-- Brief --
Every line that holds the word "sociala" needs to be copied from the data below.

-- Data supplied --
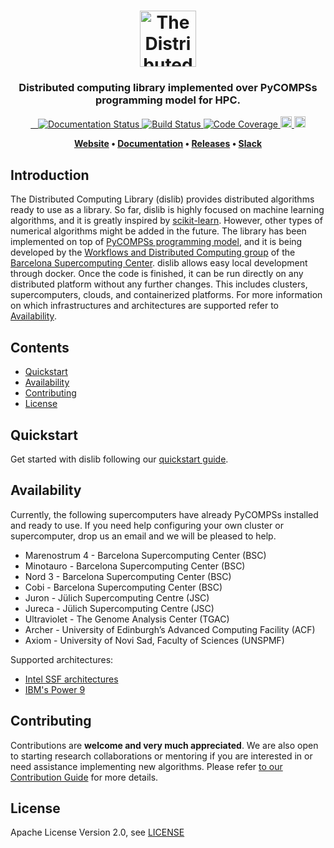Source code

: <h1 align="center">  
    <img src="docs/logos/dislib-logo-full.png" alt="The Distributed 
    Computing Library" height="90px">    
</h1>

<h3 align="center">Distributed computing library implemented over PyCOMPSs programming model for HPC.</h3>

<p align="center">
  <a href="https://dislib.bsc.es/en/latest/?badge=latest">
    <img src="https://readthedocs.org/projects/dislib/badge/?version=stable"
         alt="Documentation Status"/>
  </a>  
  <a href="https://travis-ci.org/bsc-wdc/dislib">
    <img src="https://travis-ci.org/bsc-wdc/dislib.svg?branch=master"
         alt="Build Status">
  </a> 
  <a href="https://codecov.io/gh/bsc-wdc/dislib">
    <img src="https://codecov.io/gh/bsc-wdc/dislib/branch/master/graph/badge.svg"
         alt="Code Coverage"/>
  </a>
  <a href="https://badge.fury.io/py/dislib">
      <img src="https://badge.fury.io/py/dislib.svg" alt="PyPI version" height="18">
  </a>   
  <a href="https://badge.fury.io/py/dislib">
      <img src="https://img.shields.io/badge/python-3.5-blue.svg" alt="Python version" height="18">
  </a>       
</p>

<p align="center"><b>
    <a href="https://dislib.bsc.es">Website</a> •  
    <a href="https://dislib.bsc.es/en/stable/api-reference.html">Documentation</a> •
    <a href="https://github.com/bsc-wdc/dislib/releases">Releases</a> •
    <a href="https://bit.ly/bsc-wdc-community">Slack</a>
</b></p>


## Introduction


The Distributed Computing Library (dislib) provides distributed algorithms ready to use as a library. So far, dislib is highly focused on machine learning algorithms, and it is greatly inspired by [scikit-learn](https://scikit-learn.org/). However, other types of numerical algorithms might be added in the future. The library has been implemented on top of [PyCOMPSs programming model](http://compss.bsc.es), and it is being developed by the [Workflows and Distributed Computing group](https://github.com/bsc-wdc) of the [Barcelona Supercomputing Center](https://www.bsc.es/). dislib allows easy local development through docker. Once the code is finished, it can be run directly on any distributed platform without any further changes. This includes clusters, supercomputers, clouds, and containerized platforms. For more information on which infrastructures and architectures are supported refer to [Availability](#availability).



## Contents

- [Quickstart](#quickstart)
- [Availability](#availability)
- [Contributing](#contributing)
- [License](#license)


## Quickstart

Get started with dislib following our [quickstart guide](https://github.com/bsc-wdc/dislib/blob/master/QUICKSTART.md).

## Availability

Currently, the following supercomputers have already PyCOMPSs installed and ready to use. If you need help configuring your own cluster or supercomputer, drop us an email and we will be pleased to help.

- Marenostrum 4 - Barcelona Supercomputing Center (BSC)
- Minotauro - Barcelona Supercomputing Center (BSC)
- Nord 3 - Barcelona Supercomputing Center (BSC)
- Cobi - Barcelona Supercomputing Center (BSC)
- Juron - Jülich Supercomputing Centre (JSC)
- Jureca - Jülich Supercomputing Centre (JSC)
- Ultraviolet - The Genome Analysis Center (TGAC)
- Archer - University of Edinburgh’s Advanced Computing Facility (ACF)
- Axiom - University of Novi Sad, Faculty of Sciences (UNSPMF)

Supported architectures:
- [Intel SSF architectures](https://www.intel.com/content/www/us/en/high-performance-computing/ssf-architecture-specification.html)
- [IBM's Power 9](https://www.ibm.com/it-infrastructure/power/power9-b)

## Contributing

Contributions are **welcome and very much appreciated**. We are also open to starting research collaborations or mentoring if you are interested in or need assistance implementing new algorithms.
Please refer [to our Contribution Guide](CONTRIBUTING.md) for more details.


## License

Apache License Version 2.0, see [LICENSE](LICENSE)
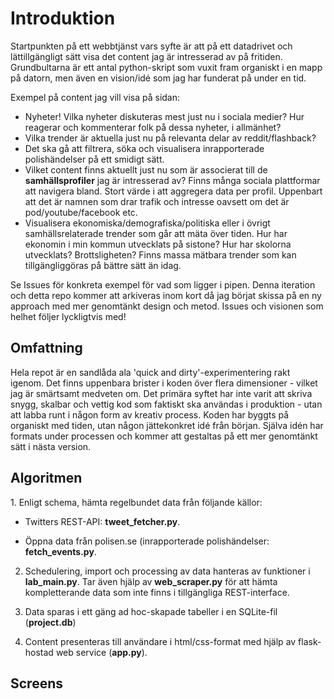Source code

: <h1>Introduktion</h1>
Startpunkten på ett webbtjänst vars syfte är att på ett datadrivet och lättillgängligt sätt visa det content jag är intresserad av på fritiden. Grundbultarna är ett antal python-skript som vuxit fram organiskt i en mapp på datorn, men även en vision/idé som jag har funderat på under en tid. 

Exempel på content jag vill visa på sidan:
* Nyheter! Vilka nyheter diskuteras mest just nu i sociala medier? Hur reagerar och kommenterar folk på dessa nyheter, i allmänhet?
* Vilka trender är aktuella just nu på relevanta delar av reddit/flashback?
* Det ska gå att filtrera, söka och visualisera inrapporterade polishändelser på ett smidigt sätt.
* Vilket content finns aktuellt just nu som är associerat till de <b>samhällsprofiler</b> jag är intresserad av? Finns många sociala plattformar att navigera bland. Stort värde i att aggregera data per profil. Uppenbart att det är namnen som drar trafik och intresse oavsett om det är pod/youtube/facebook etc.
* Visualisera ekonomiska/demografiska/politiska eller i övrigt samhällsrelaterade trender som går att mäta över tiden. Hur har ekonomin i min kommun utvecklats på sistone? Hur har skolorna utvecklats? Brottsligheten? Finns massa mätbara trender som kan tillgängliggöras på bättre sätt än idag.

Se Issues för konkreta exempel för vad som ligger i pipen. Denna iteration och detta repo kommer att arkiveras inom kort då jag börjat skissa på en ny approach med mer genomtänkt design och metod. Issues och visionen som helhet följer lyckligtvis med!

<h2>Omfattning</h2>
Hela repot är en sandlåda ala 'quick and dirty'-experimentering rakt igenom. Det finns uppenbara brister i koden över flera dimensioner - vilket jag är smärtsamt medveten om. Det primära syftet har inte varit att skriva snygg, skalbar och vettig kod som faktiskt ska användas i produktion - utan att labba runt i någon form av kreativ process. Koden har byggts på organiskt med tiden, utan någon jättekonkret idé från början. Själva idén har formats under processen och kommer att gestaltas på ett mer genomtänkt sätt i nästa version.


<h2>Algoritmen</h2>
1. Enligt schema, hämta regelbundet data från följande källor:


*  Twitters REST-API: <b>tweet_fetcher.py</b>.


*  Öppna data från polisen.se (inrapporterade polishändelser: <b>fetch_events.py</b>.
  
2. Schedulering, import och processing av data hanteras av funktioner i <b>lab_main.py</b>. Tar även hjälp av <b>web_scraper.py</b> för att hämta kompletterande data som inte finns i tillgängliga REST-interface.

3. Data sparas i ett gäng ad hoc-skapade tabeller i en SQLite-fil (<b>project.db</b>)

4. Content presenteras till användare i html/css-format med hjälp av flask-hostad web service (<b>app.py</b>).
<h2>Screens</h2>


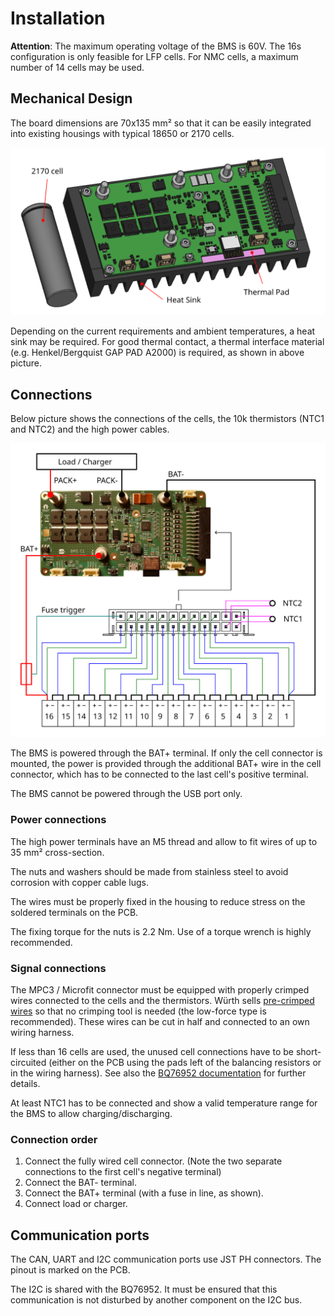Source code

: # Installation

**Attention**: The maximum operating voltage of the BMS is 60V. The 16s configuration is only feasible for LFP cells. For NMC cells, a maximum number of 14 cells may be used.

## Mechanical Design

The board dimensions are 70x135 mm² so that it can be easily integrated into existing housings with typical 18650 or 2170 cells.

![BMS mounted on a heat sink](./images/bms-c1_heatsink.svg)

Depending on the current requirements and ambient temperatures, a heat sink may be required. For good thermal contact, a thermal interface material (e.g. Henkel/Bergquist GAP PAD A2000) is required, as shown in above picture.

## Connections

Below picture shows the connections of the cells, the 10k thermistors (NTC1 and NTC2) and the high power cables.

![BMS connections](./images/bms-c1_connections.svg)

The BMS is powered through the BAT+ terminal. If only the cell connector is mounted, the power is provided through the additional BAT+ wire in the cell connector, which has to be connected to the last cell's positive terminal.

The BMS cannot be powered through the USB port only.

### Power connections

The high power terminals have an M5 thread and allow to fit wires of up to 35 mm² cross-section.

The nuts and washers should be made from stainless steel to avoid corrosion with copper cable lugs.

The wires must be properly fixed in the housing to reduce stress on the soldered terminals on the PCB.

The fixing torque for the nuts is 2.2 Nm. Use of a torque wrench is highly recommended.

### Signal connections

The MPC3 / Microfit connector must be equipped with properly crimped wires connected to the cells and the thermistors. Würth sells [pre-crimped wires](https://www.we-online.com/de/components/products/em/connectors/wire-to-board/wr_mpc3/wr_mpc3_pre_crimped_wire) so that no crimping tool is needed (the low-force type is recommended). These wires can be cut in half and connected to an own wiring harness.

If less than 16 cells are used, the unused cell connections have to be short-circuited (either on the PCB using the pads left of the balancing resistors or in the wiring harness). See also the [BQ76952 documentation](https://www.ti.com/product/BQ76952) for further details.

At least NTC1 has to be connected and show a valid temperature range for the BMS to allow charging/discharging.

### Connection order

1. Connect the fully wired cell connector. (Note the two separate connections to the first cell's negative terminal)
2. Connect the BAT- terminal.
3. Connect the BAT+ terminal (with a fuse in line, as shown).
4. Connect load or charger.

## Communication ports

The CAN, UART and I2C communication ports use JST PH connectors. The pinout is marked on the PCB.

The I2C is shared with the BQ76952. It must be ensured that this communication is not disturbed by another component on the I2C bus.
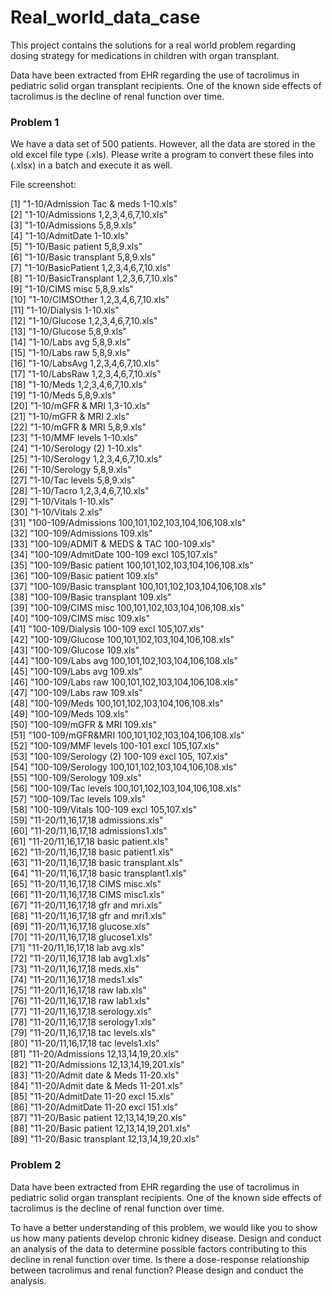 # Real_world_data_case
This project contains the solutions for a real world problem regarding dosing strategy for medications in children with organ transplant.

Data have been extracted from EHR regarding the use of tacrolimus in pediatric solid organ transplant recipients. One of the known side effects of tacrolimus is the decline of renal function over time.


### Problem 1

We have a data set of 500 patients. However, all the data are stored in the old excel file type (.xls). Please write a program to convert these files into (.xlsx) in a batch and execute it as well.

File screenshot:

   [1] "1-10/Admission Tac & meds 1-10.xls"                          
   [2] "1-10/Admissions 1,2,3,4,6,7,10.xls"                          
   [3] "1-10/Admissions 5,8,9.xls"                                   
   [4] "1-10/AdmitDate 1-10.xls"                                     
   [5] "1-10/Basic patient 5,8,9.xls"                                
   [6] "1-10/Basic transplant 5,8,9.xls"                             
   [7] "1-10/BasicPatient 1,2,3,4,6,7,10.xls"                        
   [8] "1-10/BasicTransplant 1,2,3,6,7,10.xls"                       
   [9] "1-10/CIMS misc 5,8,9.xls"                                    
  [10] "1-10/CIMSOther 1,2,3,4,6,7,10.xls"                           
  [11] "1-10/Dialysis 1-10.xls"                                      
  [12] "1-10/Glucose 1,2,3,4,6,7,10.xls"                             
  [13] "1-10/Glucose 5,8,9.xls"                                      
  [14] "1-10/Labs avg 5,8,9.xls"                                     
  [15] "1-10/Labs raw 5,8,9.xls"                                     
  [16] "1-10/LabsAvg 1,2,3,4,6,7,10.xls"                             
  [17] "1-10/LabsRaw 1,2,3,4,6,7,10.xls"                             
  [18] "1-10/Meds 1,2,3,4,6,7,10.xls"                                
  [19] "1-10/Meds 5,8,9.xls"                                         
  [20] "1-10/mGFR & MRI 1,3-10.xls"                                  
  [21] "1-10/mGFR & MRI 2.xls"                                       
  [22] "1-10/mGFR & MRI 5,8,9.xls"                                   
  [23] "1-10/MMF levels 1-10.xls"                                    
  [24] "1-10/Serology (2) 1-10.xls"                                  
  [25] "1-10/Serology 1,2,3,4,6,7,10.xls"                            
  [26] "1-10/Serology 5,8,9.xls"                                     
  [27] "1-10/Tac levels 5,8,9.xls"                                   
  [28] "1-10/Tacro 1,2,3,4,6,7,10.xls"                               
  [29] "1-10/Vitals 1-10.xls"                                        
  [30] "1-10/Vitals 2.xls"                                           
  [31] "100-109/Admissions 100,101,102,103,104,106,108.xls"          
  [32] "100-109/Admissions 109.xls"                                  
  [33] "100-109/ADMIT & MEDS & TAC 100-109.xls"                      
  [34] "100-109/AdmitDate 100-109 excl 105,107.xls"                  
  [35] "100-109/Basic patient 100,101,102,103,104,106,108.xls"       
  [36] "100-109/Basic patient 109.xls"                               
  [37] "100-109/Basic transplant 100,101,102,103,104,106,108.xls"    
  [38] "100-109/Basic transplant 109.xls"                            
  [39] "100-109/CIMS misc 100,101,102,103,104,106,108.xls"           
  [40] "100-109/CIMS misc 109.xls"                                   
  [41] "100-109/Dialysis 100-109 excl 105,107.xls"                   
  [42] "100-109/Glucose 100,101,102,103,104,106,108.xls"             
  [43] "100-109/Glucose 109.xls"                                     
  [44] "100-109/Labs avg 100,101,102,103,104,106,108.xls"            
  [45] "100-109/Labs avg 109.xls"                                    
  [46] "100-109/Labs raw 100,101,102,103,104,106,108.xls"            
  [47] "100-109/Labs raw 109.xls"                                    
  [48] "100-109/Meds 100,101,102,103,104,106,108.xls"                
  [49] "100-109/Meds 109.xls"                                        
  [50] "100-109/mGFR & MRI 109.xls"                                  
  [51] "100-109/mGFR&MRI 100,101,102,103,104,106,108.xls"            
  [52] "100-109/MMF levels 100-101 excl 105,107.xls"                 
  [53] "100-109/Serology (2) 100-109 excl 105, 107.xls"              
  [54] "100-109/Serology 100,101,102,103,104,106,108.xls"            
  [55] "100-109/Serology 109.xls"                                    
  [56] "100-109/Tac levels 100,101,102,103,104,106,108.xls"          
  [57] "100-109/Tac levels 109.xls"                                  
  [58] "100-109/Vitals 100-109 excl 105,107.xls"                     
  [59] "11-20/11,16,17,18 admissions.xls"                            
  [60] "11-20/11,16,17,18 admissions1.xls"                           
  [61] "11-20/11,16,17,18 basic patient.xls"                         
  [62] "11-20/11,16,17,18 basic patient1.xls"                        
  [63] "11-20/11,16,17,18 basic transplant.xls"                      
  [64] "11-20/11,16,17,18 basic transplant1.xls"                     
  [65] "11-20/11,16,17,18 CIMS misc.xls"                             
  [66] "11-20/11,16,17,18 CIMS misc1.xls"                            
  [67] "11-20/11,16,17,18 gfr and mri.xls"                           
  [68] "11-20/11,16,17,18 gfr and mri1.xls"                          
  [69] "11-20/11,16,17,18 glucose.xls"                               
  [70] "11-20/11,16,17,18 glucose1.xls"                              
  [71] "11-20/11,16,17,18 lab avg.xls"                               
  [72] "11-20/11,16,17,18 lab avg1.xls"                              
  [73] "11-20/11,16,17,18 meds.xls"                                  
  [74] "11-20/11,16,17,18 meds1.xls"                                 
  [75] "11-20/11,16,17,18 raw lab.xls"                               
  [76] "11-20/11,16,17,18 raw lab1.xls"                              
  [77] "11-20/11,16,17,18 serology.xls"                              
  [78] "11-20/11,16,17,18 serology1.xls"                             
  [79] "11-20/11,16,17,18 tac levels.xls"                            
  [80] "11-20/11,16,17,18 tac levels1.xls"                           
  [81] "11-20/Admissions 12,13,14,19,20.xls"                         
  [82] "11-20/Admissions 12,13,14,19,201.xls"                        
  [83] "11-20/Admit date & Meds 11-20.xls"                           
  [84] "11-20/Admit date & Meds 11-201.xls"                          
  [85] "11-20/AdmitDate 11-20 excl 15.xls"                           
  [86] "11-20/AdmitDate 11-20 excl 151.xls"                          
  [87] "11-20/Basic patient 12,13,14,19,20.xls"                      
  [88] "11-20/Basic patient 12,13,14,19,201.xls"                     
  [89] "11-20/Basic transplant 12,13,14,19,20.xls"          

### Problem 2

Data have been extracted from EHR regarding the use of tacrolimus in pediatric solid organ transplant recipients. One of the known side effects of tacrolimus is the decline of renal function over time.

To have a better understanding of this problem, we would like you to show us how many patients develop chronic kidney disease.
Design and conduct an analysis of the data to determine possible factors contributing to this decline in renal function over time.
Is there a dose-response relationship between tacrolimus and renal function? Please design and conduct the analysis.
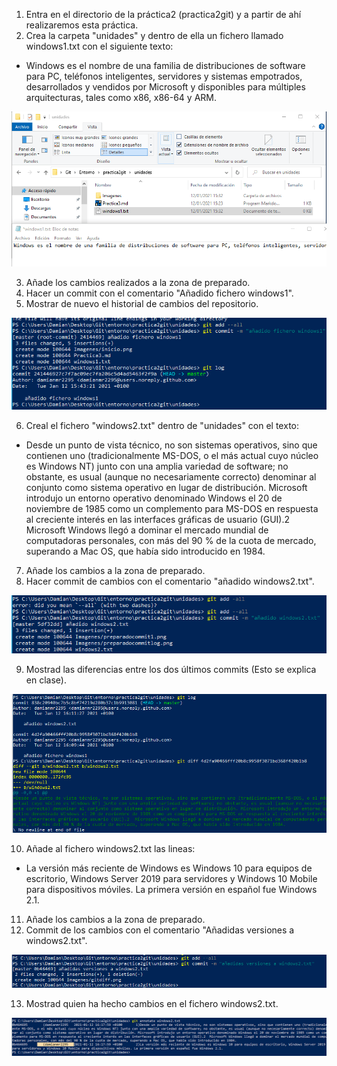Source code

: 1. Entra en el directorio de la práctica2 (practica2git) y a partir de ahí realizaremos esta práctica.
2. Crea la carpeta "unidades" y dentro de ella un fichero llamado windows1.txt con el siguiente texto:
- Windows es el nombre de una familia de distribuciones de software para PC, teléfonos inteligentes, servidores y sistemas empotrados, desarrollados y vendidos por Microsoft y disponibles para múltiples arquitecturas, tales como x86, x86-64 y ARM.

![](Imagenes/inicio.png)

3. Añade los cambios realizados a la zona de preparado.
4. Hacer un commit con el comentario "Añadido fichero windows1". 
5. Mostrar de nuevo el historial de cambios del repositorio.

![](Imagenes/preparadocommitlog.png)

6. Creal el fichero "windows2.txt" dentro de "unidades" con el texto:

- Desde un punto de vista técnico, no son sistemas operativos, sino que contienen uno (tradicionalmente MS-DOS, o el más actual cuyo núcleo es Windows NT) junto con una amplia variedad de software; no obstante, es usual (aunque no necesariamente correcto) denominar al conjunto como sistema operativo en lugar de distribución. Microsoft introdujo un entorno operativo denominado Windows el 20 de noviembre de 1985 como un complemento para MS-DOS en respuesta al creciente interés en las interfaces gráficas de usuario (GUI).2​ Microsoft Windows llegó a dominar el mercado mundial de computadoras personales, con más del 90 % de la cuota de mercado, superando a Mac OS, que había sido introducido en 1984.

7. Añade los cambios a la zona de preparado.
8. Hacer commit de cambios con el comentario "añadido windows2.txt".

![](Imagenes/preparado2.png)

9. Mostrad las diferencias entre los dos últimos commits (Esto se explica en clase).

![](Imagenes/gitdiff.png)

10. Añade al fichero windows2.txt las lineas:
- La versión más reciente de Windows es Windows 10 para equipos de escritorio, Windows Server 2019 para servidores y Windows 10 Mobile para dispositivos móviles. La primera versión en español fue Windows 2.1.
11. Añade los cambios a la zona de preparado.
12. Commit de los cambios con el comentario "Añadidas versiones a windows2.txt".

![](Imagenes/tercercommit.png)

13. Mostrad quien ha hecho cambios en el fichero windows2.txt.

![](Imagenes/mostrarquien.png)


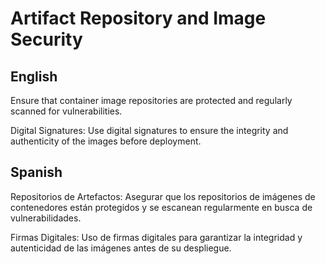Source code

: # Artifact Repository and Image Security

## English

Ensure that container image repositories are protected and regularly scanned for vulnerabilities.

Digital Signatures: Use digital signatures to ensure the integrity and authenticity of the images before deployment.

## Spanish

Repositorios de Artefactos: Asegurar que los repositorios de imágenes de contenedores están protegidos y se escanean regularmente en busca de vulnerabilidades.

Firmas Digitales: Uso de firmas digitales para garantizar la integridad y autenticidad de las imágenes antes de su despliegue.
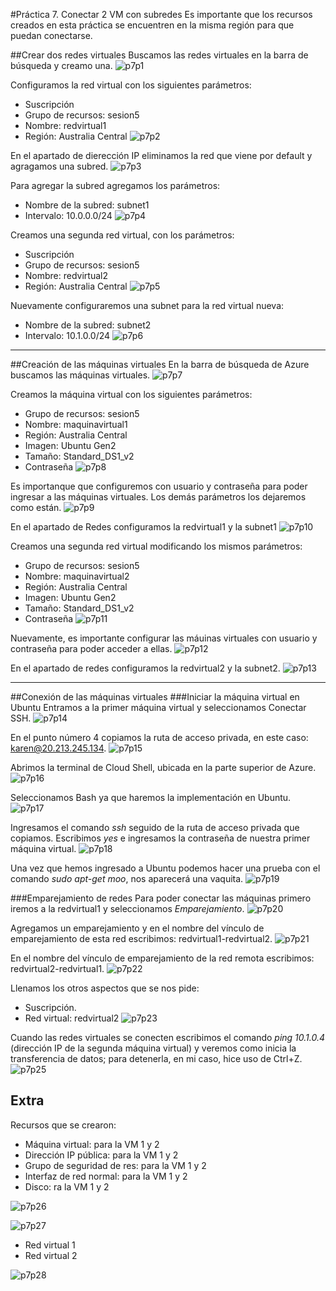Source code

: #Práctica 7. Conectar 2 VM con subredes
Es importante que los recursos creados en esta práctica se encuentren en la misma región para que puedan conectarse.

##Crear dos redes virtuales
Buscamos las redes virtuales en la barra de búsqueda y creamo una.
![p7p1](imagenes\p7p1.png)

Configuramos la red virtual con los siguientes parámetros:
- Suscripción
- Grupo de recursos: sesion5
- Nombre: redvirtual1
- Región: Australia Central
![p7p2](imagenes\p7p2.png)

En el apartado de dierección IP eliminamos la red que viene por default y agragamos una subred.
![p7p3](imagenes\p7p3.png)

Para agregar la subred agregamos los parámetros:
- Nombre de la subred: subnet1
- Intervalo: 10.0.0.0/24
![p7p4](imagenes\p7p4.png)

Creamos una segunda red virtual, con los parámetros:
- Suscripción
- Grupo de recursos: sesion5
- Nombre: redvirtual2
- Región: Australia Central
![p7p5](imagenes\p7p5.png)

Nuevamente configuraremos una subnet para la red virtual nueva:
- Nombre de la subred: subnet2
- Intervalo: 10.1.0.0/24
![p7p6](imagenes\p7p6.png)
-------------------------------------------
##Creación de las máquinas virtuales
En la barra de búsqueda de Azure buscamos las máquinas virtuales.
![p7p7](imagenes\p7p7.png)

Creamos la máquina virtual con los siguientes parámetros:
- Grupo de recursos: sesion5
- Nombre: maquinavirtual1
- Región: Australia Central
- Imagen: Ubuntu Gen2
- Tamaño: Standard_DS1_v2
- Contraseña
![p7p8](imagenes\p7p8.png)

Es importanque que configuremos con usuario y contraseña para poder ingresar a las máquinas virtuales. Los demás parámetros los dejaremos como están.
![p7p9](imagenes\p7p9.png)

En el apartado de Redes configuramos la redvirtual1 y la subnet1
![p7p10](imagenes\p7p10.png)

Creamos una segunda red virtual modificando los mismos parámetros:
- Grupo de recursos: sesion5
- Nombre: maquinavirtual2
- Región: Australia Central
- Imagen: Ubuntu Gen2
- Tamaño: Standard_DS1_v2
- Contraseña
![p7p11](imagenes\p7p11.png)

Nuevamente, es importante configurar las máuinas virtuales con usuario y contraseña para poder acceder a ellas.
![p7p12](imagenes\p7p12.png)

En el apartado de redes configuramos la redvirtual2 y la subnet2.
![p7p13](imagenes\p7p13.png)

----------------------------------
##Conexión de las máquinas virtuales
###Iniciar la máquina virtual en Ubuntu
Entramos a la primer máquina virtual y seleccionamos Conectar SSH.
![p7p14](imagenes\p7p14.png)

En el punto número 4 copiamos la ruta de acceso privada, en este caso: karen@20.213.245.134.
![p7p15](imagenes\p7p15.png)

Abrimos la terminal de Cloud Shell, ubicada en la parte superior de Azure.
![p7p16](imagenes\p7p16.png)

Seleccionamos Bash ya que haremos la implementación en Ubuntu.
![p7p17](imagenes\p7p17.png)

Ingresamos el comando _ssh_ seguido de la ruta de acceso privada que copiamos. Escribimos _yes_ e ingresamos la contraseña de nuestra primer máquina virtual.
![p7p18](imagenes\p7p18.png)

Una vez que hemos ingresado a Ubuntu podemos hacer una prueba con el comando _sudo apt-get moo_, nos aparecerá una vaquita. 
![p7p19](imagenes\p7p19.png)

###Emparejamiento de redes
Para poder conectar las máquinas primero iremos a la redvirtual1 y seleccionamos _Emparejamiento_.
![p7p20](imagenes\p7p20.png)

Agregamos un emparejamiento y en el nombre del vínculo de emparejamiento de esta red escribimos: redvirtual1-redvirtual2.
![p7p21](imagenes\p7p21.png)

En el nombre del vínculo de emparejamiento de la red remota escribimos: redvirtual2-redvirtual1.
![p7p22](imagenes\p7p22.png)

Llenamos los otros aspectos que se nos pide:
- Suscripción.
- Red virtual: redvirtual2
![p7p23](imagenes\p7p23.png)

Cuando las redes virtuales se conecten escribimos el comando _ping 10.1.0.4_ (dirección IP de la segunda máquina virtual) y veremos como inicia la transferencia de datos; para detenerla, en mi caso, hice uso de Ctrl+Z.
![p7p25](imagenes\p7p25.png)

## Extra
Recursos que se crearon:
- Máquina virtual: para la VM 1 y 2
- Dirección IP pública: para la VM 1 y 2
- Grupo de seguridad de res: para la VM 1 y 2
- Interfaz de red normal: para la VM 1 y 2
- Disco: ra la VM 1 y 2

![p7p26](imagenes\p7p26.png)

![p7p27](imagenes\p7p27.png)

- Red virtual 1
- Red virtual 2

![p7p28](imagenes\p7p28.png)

-- Task result --
* Nyheter! Vilka nyheter diskuteras mest just nu i sociala medier? Hur reagerar och kommenterar folk på dessa nyheter, i allmänhet?
* Vilket content finns aktuellt just nu som är associerat till de <b>samhällsprofiler</b> jag är intresserad av? Finns många sociala plattformar att navigera bland. Stort värde i att aggregera data per profil. Uppenbart att det är namnen som drar trafik och intresse oavsett om det är pod/youtube/facebook etc.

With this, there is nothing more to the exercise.